What to do: Retype the entries word for word, leaving nothing out.

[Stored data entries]
++++
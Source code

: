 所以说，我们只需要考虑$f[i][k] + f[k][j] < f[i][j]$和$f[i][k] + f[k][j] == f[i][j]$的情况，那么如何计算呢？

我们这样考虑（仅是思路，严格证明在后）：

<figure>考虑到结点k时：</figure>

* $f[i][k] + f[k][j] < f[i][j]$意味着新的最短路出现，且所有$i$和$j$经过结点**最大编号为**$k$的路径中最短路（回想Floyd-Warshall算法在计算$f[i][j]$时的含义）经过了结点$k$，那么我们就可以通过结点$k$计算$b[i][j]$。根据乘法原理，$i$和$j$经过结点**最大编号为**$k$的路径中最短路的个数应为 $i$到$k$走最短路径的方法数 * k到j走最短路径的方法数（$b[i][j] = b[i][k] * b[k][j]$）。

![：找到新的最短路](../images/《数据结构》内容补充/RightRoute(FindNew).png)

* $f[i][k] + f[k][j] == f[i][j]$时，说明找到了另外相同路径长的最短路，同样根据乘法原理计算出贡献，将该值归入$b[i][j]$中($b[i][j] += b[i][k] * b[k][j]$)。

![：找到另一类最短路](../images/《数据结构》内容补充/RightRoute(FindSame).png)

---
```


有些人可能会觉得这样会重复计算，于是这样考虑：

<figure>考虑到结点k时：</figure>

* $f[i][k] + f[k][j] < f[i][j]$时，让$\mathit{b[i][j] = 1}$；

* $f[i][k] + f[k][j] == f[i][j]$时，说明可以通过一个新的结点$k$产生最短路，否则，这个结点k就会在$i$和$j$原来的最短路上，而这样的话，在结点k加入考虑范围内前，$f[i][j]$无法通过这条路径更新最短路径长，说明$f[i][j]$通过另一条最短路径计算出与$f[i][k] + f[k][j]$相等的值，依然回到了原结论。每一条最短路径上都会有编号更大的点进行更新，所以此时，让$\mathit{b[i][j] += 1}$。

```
++++
Your response:
Source code

: 所以说，我们只需要考虑$f[i][k] + f[k][j] < f[i][j]$和$f[i][k] + f[k][j] == f[i][j]$的情况，那么如何计算呢？

我们这样考虑（仅是思路，严格证明在后）：

<figure>考虑到结点k时：</figure>

* $f[i][k] + f[k][j] < f[i][j]$意味着新的最短路出现，且所有$i$和$j$经过结点**最大编号为**$k$的路径中最短路（回想Floyd-Warshall算法在计算$f[i][j]$时的含义）经过了结点$k$，那么我们就可以通过结点$k$计算$b[i][j]$。根据乘法原理，$i$和$j$经过结点**最大编号为**$k$的路径中最短路的个数应为 $i$到$k$走最短路径的方法数 * k到j走最短路径的方法数（$b[i][j] = b[i][k] * b[k][j]$）。

![：找到新的最短路](../images/《数据结构》内容补充/RightRoute(FindNew).png)

* $f[i][k] + f[k][j] == f[i][j]$时，说明找到了另外相同路径长的最短路，同样根据乘法原理计算出贡献，将该值归入$b[i][j]$中($b[i][j] += b[i][k] * b[k][j]$)。

![：找到另一类最短路](../images/《数据结构》内容补充/RightRoute(FindSame).png)

---
```


有些人可能会觉得这样会重复计算，于是这样考虑：

<figure>考虑到结点k时：</figure>

* $f[i][k] + f[k][j] < f[i][j]$时，让$\mathit{b[i][j] = 1}$；

* $f[i][k] + f[k][j] == f[i][j]$时，说明可以通过一个新的结点$k$产生最短路，否则，这个结点k就会在$i$和$j$原来的最短路上，而这样的话，在结点k加入考虑范围内前，$f[i][j]$无法通过这条路径更新最短路径长，说明$f[i][j]$通过另一条最短路径计算出与$f[i][k] + f[k][j]$相等的值，依然回到了原结论。每一条最短路径上都会有编号更大的点进行更新，所以此时，让$\mathit{b[i][j] += 1}$。

```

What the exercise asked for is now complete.